TASK STATEMENT — Apart from the pictures, write out all the records exactly.

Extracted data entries

--- --- ---

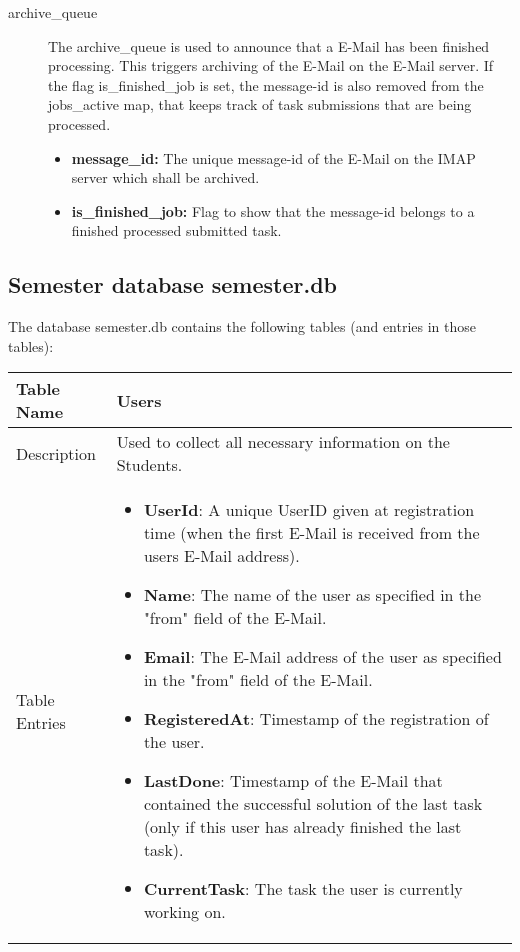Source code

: \begin{description}
\item [archive\_queue] The archive\_queue is used to announce that a E-Mail has
	been finished processing. This triggers archiving of the E-Mail on the
	E-Mail server. If the flag is\_finished\_job is set, the message-id is also
	removed from the jobs\_active map, that keeps track of task submissions
	that are being processed.
	\begin{itemize}
		\item {\bf message\_id:} The unique message-id of the E-Mail on the IMAP
			server which shall be archived.
		\item {\bf is\_finished\_job:} Flag to show that the message-id belongs
			to a finished processed submitted task.
	\end{itemize}
\end{description}

\newpage

\subsection{Semester database semester.db} \label{app:semester.db}

The database semester.db contains the following tables (and entries in those tables):

\begin{tabular}{|p{3cm}|p{10cm}|}
\hline
Table Name & Users \\
\hline
Description & Used to collect all necessary information on the Students.\\
\hline
Table Entries & \begin{itemize}
        \item {\bf UserId}: A unique UserID given at registration time (when the first E-Mail
            is received from the users E-Mail address).
        \item {\bf Name}: The name of the user as specified in the "from" field of the E-Mail.
        \item {\bf Email}: The E-Mail address of the user as specified in the "from" field of the
            E-Mail.
        \item {\bf RegisteredAt}: Timestamp of the registration of the user.
        \item {\bf LastDone}: Timestamp of the E-Mail that contained the successful solution of the
            last task (only if this user has already finished the last task).
        \item {\bf CurrentTask}: The task the user is currently working on.
        \end{itemize} \\
\hline
\end{tabular}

--- --- ---

ANSWER BELOW —
Source code

: \begin{description}
\item [archive\_queue] The archive\_queue is used to announce that a E-Mail has
	been finished processing. This triggers archiving of the E-Mail on the
	E-Mail server. If the flag is\_finished\_job is set, the message-id is also
	removed from the jobs\_active map, that keeps track of task submissions
	that are being processed.
	\begin{itemize}
		\item {\bf message\_id:} The unique message-id of the E-Mail on the IMAP
			server which shall be archived.
		\item {\bf is\_finished\_job:} Flag to show that the message-id belongs
			to a finished processed submitted task.
	\end{itemize}
\end{description}

\newpage

\subsection{Semester database semester.db} \label{app:semester.db}

The database semester.db contains the following tables (and entries in those tables):

\begin{tabular}{|p{3cm}|p{10cm}|}
\hline
Table Name & Users \\
\hline
Description & Used to collect all necessary information on the Students.\\
\hline
Table Entries & \begin{itemize}
        \item {\bf UserId}: A unique UserID given at registration time (when the first E-Mail
            is received from the users E-Mail address).
        \item {\bf Name}: The name of the user as specified in the "from" field of the E-Mail.
        \item {\bf Email}: The E-Mail address of the user as specified in the "from" field of the
            E-Mail.
        \item {\bf RegisteredAt}: Timestamp of the registration of the user.
        \item {\bf LastDone}: Timestamp of the E-Mail that contained the successful solution of the
            last task (only if this user has already finished the last task).
        \item {\bf CurrentTask}: The task the user is currently working on.
        \end{itemize} \\
\hline
\end{tabular}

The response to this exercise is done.